» **Data records**:
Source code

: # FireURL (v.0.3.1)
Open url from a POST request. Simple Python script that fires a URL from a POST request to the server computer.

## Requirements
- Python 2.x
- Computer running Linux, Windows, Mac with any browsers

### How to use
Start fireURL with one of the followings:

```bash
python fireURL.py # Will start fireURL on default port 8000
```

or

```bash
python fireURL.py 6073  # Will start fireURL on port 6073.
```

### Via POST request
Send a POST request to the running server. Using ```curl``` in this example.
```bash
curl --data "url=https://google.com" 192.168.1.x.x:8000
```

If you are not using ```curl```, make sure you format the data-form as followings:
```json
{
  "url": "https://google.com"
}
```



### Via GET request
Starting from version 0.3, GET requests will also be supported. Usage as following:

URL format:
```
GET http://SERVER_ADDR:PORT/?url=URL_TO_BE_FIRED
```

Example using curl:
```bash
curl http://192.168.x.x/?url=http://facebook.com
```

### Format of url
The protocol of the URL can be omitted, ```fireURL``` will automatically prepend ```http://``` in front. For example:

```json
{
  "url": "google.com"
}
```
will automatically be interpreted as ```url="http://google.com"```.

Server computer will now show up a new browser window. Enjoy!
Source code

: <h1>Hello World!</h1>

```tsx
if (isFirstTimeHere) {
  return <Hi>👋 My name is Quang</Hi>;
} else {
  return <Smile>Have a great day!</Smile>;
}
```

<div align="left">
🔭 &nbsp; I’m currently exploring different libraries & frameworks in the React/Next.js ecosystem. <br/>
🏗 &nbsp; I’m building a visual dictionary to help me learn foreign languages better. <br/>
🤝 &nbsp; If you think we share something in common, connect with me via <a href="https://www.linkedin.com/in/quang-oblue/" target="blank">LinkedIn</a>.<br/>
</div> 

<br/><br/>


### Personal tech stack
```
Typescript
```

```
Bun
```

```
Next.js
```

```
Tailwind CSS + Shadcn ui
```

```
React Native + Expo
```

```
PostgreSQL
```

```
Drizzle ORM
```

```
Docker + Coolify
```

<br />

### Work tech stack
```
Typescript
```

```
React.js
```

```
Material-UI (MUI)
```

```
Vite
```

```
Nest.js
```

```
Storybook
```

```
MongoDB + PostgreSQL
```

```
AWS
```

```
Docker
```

» **Aim of the exercise**: If a line in the records above has the word "React", copy it out.

» **Solution to this task**:
🔭 &nbsp; I’m currently exploring different libraries & frameworks in the React/Next.js ecosystem. <br/>
React Native + Expo
React.js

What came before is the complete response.